Culturally Responsive Teaching, Art, and Digital Learning Environments

Our first module for EDTC 6104 was anchored around ISTE coaching standard 3, which states, “Technology coaches create and support effective digital age learning environments to maximize the learning of all students.” After doing some of the required readings I wanted to focus on the “all” in the standard. Specifically, how culturally responsive teaching could guide my work supporting all scholars.

 “Culturally Responsive Teaching is a pedagogy that recognizes the importance of including students’ cultural references in all aspects of learning” (Landson-Billings, 1994).

I’ve come to understand culturally responsive teaching as mindset, a way of being or thinking; a foundation that guides our practice and manifests itself into doing. This understanding brought me back to the ISTE coaching standard 3; I wondered how culturally responsive teaching and digital age environments intertwined and how I could model or coach others in creating digital learning environments that nurture scholars culture, potentials, and abilities?  Approaching culturally responsive teaching in terms of a mindset, it can not be boiled down to a specific list of strategies, lesson plans or curriculum due to the individuality and diversity of each classroom. It can, however, ground our teaching and learning environments digitally (or not). Art is one grounding approach that can meet culturally responsive teachings goals.

“Arts education is one way to provide a culturally relevant experience for students because the arts allow individuality to flourish (Acuff et. al, 2012). Further, the arts provide an avenue for expression that moves beyond the realm of the written word, thus potentially allowing for complicated themes related to race and culture to be addressed. Reif and Grant (2010) state that the benefit of employing the arts to make meaning in classrooms is clear, and that overall, students who engage deeply with the arts have, “better reading and language skills, mathematics skills, thinking skills, social skills, motivation to learn, and a positive school environment” (p. 102).” (McCarther, Davis, 2017, p. 110).

Modeling or Coaching Art and Digital Learning Environments

There are many approaches to art that can be used to honor scholars’ voices and expressions. For the duration of this blog post, I will share ways you could model or coach teachers on infusing art and the digital world, and provide some ways to do so through a culturally responsive teaching lens. 

Blended Learning and Art

Blended learning and art complement each other very well. For the matter of understanding blended learning, because I have found there are many different interpretations of it, I broadly define it as an educational program in which scholars learn in some part through online learning. Art through blended learning can take on many forms, and there are many avenues that you could take. Learning from teachers or coaches who have implemented blended learning into their art instruction may help you visualize and plan how it could be used to support scholars in your classroom. 

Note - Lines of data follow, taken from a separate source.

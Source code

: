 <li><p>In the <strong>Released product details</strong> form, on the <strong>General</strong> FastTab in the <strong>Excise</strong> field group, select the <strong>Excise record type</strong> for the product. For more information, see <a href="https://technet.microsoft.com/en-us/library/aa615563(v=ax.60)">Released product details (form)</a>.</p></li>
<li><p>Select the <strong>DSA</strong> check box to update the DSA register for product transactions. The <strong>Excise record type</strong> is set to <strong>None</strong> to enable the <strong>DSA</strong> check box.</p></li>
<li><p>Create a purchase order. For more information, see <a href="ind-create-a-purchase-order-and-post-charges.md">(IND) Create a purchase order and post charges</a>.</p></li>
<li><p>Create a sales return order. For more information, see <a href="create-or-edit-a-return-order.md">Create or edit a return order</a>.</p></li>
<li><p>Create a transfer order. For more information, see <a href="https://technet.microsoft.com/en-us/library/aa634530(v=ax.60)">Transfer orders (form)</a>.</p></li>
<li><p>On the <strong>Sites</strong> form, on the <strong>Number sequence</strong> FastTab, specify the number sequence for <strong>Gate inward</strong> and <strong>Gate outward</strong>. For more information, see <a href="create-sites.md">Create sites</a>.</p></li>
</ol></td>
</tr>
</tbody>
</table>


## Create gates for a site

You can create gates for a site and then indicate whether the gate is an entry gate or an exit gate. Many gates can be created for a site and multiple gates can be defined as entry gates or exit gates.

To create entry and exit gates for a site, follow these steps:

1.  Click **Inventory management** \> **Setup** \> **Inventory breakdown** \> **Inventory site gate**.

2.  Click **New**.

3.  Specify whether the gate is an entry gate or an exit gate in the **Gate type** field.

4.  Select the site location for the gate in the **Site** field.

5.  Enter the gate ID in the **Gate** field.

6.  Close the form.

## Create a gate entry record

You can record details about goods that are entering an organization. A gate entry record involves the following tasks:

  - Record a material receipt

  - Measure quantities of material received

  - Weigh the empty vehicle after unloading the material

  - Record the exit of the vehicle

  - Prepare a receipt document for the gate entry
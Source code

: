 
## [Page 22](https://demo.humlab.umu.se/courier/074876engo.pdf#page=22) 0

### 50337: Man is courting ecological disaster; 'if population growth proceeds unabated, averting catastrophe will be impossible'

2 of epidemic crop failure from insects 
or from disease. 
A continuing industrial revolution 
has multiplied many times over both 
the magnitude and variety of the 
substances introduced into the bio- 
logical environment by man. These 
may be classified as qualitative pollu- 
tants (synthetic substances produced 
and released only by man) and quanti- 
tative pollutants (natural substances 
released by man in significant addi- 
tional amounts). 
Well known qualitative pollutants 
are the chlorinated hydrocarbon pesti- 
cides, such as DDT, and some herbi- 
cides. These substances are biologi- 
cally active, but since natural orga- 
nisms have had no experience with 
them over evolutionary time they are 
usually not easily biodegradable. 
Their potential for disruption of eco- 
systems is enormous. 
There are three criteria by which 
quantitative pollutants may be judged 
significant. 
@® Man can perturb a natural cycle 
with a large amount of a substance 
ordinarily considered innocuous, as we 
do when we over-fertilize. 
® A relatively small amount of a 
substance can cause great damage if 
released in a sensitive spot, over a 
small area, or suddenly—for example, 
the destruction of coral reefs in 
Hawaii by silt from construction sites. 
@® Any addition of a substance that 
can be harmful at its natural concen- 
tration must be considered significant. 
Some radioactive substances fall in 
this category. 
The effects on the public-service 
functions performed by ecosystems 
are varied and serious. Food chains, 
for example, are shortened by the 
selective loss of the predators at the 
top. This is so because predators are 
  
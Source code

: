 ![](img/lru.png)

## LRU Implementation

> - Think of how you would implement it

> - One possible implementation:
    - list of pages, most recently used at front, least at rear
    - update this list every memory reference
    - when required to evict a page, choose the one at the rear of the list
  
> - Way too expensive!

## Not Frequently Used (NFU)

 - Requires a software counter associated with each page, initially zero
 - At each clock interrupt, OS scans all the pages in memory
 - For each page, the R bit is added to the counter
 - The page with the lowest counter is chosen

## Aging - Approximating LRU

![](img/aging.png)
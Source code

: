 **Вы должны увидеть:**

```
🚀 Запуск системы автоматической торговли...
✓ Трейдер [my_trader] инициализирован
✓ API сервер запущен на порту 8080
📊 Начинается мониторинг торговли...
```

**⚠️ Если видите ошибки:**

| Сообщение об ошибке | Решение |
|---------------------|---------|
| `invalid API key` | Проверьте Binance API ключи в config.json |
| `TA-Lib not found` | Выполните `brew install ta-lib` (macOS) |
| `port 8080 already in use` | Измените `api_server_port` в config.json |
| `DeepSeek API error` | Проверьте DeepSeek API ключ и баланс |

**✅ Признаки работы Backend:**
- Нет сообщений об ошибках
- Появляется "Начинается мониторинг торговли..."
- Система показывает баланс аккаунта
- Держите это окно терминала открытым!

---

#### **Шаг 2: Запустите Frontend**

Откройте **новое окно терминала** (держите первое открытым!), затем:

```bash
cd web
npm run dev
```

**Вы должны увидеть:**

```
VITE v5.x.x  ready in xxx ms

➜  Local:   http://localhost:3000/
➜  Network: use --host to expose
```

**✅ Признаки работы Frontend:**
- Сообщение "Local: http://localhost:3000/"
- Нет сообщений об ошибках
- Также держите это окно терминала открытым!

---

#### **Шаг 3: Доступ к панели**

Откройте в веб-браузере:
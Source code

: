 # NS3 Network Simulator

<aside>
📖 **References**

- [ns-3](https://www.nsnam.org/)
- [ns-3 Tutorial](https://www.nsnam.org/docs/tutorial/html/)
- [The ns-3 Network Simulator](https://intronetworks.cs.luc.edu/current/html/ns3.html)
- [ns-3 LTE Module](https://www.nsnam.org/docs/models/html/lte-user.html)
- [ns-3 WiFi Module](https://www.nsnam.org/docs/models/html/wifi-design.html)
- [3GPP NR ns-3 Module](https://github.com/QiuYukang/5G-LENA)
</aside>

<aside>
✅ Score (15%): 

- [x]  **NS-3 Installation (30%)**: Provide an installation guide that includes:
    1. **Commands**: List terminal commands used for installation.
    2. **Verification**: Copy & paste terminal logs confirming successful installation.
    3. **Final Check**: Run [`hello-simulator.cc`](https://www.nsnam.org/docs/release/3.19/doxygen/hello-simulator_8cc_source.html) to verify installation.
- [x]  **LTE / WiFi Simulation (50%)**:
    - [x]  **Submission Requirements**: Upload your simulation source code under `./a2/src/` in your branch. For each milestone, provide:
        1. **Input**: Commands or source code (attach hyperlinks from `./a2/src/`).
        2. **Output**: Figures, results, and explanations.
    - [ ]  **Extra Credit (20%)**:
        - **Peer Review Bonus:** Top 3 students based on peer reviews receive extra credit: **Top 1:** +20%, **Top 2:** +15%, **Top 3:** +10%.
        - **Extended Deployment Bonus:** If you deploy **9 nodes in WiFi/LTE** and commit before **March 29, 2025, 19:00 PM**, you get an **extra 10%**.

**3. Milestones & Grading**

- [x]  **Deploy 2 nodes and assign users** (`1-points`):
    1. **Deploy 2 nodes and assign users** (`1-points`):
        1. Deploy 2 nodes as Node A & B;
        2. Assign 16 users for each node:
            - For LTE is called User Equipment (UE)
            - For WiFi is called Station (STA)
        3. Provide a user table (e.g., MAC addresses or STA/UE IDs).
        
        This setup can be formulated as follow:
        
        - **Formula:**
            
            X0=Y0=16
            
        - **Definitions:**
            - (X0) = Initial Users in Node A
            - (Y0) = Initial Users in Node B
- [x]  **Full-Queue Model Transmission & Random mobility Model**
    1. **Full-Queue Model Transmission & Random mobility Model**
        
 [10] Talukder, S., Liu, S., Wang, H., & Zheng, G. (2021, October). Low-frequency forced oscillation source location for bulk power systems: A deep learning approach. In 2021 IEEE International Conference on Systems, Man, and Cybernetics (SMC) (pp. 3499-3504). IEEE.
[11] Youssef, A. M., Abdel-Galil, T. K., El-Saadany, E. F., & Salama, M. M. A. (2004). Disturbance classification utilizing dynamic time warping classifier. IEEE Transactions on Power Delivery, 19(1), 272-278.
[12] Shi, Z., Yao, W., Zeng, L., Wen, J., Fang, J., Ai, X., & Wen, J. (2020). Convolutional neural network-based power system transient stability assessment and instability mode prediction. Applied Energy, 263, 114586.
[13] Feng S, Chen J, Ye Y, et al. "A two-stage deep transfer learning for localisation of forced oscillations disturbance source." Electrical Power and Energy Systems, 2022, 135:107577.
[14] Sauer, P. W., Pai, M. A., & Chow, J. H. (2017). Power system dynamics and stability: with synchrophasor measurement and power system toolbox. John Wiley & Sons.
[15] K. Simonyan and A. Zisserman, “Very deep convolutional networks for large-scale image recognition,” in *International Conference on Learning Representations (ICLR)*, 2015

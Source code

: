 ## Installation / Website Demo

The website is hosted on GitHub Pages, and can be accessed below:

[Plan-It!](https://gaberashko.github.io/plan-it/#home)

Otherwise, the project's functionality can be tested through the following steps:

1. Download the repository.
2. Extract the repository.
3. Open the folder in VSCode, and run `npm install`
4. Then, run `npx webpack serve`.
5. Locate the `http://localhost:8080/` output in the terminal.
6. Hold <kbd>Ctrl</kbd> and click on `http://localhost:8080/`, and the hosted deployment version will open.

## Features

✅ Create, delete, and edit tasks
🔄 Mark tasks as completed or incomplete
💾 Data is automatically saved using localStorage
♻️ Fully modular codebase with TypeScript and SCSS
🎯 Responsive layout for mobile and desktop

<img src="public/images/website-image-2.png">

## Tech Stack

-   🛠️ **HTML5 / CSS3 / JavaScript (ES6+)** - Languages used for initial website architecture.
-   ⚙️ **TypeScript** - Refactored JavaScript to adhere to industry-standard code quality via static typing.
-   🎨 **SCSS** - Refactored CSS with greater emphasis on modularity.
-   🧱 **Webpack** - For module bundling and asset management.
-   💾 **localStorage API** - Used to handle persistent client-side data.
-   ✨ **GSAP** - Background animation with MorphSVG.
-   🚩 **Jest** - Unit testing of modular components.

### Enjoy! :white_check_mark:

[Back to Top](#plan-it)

Watching Instructional Videos

Through this approach, students watch directions, methods, etc. presented and are able to self-pace and review or reflect on such. If you are creating the video yourself ScreenCastify is a great application to explore. There are also many blogs and videos already created, it may be worth taking a look before you create your own. 

4th grade students using I-pads to watch art instructions and practices. (Codilla, 2016).

Online Formative Quizzes

Depending on your learning goals you could use a blended approach to assess whether students have a foundational understanding of the material before beginning the art assignment or project. See here for an abundance of online formative assessment tools you could use. 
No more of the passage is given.